▶ **Stored data entries**
↓↓↓

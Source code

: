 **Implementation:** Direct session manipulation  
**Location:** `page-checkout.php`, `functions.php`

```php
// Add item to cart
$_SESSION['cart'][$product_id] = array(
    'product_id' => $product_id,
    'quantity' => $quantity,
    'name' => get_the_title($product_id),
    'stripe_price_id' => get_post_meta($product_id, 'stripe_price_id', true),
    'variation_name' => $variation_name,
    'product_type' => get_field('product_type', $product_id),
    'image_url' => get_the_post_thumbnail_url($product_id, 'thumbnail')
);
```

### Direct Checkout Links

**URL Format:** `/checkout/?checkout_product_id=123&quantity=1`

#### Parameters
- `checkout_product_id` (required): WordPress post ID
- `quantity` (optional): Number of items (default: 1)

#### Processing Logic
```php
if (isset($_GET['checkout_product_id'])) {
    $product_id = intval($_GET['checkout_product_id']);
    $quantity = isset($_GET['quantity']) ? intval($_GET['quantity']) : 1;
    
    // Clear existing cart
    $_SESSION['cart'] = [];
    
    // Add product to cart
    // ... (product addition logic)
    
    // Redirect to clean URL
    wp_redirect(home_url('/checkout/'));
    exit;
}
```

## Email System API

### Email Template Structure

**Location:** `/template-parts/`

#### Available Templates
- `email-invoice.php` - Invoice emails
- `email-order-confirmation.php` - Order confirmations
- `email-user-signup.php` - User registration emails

↑↑↑

▶ **WHAT IS REQUIRED**
With the line that contains "#### Processing Logic" as your start, reproduce the data above exactly through its last line, and nothing before that start.

▶ **EXERCISE RESULT**
#### Processing Logic
```php
if (isset($_GET['checkout_product_id'])) {
    $product_id = intval($_GET['checkout_product_id']);
    $quantity = isset($_GET['quantity']) ? intval($_GET['quantity']) : 1;
    
    // Clear existing cart
    $_SESSION['cart'] = [];
    
    // Add product to cart
    // ... (product addition logic)
    
    // Redirect to clean URL
    wp_redirect(home_url('/checkout/'));
    exit;
}
```

## Email System API

### Email Template Structure

**Location:** `/template-parts/`

#### Available Templates
- `email-invoice.php` - Invoice emails
- `email-order-confirmation.php` - Order confirmations
- `email-user-signup.php` - User registration emails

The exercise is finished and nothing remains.